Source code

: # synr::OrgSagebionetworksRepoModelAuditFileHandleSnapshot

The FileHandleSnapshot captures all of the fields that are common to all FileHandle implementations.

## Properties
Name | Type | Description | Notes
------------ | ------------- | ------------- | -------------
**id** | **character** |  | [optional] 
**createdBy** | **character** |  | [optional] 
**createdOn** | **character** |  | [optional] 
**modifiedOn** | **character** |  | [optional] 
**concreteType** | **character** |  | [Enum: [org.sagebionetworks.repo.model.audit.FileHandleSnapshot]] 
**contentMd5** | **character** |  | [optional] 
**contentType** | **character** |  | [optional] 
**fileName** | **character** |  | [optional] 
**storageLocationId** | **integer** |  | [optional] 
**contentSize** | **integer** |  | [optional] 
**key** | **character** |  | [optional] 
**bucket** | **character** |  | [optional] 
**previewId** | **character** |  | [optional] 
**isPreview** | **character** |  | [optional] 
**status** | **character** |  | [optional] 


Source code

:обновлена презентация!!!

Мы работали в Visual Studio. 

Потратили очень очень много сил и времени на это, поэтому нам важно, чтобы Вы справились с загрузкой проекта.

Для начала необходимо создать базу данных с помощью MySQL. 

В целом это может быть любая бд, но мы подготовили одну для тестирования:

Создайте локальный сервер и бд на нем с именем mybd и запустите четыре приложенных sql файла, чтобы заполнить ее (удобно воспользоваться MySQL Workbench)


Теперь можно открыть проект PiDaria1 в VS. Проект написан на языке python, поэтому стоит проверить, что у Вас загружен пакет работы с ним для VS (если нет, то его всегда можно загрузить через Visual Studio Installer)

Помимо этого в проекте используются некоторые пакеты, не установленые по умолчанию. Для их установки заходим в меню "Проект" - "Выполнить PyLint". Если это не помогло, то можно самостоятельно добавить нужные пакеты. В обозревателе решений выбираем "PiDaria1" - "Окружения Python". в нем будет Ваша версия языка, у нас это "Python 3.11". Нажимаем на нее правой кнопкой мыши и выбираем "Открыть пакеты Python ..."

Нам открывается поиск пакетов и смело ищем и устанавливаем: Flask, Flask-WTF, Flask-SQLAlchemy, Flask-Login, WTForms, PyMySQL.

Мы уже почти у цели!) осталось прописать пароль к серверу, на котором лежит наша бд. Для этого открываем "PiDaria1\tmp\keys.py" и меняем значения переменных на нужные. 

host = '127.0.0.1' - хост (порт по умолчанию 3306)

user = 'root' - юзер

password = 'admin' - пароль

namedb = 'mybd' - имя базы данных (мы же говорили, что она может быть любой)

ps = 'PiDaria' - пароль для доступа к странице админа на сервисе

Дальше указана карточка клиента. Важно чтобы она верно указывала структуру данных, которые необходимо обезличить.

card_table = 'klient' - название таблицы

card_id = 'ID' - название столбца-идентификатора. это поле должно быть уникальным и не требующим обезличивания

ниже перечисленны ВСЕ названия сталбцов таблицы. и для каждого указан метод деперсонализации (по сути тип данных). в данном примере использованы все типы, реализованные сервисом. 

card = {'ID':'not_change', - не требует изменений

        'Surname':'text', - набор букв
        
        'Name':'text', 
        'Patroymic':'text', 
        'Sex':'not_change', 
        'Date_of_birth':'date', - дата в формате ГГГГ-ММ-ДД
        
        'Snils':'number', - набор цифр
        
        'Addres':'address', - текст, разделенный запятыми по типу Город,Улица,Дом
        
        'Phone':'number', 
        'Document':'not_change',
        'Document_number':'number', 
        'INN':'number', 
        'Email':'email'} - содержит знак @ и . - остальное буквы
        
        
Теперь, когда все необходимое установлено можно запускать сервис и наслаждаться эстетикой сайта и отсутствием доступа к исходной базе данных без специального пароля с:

▸ **EXERCISE**: Once the line containing "- набор букв" is found, please retype it and every remaining line of the listing above, exactly, with nothing else.

▸ **ANSWER TO THIS PROBLEM**:
        'Surname':'text', - набор букв
        
        'Name':'text', 
        'Patroymic':'text', 
        'Sex':'not_change', 
        'Date_of_birth':'date', - дата в формате ГГГГ-ММ-ДД
        
        'Snils':'number', - набор цифр
        
        'Addres':'address', - текст, разделенный запятыми по типу Город,Улица,Дом
        
        'Phone':'number', 
        'Document':'not_change',
        'Document_number':'number', 
        'INN':'number', 
        'Email':'email'} - содержит знак @ и . - остальное буквы
        
        
Теперь, когда все необходимое установлено можно запускать сервис и наслаждаться эстетикой сайта и отсутствием доступа к исходной базе данных без специального пароля с:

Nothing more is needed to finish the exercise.